- [Instructions to follow]
Would you please transcribe, exactly as written, the lines of the entries below starting at the one that holds "is different from" and ending at the one that holds "Dilemma as ''\ldots", both included?

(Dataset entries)
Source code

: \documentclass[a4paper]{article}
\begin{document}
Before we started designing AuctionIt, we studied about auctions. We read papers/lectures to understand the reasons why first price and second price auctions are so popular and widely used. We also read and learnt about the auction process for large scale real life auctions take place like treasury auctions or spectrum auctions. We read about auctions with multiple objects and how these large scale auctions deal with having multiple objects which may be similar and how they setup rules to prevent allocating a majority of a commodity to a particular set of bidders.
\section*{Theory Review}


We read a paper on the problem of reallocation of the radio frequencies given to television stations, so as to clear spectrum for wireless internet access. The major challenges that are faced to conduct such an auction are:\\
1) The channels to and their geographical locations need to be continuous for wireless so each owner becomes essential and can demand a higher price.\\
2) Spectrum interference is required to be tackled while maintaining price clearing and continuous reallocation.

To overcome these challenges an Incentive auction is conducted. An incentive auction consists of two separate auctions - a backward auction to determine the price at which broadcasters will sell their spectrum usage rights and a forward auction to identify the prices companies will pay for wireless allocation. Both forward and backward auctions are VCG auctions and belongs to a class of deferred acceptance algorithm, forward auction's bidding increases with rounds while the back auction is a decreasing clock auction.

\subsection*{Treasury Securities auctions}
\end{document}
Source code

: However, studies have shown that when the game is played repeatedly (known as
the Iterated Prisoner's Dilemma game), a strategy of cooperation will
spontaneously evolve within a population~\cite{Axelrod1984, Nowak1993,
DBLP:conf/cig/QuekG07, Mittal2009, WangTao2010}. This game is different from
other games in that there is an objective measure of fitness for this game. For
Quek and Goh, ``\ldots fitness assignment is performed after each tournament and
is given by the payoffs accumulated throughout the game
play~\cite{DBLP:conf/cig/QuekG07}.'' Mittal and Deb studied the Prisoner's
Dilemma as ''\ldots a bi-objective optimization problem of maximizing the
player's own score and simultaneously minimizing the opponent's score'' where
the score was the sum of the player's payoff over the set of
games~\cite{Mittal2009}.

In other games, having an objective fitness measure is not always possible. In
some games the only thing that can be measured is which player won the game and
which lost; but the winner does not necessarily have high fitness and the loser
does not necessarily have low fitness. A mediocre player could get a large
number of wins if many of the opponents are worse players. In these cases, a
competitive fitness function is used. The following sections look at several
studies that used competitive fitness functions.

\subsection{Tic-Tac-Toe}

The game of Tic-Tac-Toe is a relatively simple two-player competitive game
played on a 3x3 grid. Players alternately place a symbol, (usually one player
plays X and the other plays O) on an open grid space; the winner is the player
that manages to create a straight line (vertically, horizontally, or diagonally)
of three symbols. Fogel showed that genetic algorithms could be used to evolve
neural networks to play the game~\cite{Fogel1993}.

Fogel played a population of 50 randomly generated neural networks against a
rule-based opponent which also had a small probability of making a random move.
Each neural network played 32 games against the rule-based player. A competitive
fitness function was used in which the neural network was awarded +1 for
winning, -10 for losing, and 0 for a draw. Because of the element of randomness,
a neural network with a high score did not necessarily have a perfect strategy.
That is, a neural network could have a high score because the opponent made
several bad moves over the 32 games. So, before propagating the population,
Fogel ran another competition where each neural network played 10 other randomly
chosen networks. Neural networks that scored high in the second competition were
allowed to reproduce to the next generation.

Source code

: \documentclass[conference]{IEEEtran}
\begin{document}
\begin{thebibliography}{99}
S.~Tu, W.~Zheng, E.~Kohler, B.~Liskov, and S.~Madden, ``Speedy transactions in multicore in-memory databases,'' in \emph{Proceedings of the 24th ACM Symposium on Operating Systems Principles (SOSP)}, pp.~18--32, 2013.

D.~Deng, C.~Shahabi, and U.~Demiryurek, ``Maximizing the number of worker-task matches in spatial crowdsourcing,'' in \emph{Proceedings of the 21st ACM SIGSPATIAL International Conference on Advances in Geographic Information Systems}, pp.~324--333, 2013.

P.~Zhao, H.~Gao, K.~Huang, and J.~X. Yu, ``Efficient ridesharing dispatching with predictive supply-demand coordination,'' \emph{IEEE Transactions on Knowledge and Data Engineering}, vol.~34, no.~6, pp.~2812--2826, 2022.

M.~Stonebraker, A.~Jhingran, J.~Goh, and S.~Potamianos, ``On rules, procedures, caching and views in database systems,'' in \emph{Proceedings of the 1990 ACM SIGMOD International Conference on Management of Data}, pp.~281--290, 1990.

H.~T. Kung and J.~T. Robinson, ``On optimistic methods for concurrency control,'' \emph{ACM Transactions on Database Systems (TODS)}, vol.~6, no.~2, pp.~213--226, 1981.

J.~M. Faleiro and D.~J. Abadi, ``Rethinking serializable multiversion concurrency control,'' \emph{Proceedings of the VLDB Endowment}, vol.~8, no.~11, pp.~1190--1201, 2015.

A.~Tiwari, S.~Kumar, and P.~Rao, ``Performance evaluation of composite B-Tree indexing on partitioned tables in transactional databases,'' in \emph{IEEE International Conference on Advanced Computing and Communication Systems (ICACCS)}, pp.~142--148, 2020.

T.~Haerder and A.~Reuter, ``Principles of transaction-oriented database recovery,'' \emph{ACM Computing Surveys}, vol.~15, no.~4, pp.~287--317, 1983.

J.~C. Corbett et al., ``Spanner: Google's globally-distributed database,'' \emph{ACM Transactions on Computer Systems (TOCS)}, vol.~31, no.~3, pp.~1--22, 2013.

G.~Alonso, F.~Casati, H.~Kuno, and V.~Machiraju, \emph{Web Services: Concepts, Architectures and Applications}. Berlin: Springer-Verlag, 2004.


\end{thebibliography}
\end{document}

- [Solution for this problem]
DBLP:conf/cig/QuekG07, Mittal2009, WangTao2010}. This game is different from
other games in that there is an objective measure of fitness for this game. For
Quek and Goh, ``\ldots fitness assignment is performed after each tournament and
is given by the payoffs accumulated throughout the game
play~\cite{DBLP:conf/cig/QuekG07}.'' Mittal and Deb studied the Prisoner's
Dilemma as ''\ldots a bi-objective optimization problem of maximizing the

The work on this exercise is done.